» Your objective:
Return each line of the entries that mentions the word "class".
====== Information shown ======
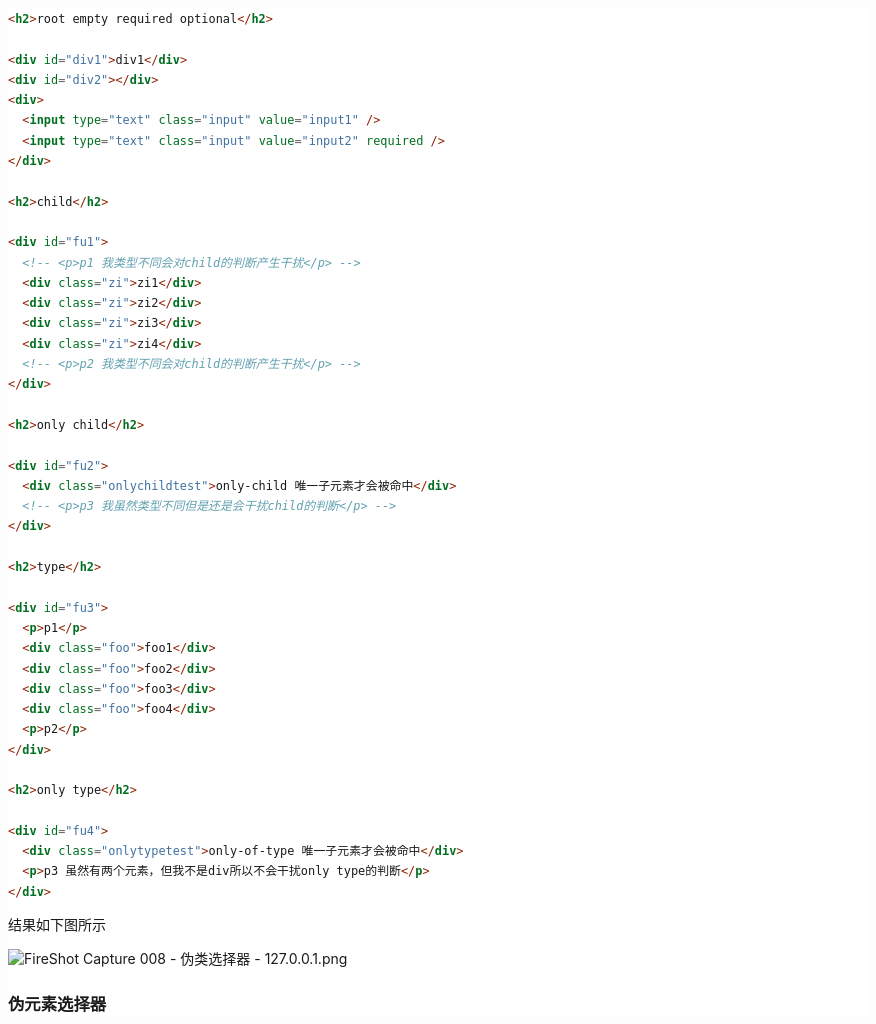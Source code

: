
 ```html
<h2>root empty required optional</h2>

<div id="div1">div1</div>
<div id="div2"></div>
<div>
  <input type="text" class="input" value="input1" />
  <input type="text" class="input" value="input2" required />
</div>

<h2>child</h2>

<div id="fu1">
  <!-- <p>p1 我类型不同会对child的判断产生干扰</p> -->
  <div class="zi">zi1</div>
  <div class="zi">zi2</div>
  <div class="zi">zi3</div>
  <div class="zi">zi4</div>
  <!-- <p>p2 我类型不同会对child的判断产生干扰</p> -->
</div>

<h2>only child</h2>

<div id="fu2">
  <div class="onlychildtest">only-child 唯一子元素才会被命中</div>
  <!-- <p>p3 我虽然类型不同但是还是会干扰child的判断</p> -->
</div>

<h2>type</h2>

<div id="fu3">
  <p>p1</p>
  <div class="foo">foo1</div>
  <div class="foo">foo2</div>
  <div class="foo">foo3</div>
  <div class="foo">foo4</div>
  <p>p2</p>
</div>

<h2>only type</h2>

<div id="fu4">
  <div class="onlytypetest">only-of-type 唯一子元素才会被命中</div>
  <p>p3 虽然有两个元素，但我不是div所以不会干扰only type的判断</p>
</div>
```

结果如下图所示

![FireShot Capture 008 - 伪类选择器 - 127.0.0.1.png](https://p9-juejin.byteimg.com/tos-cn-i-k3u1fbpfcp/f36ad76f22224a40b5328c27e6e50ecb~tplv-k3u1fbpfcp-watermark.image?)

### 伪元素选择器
======
» Result of this exercise:
  <input type="text" class="input" value="input1" />
  <input type="text" class="input" value="input2" required />
  <div class="zi">zi1</div>
  <div class="zi">zi2</div>
  <div class="zi">zi3</div>
  <div class="zi">zi4</div>
  <div class="onlychildtest">only-child 唯一子元素才会被命中</div>
  <div class="foo">foo1</div>
  <div class="foo">foo2</div>
  <div class="foo">foo3</div>
  <div class="foo">foo4</div>
  <div class="onlytypetest">only-of-type 唯一子元素才会被命中</div>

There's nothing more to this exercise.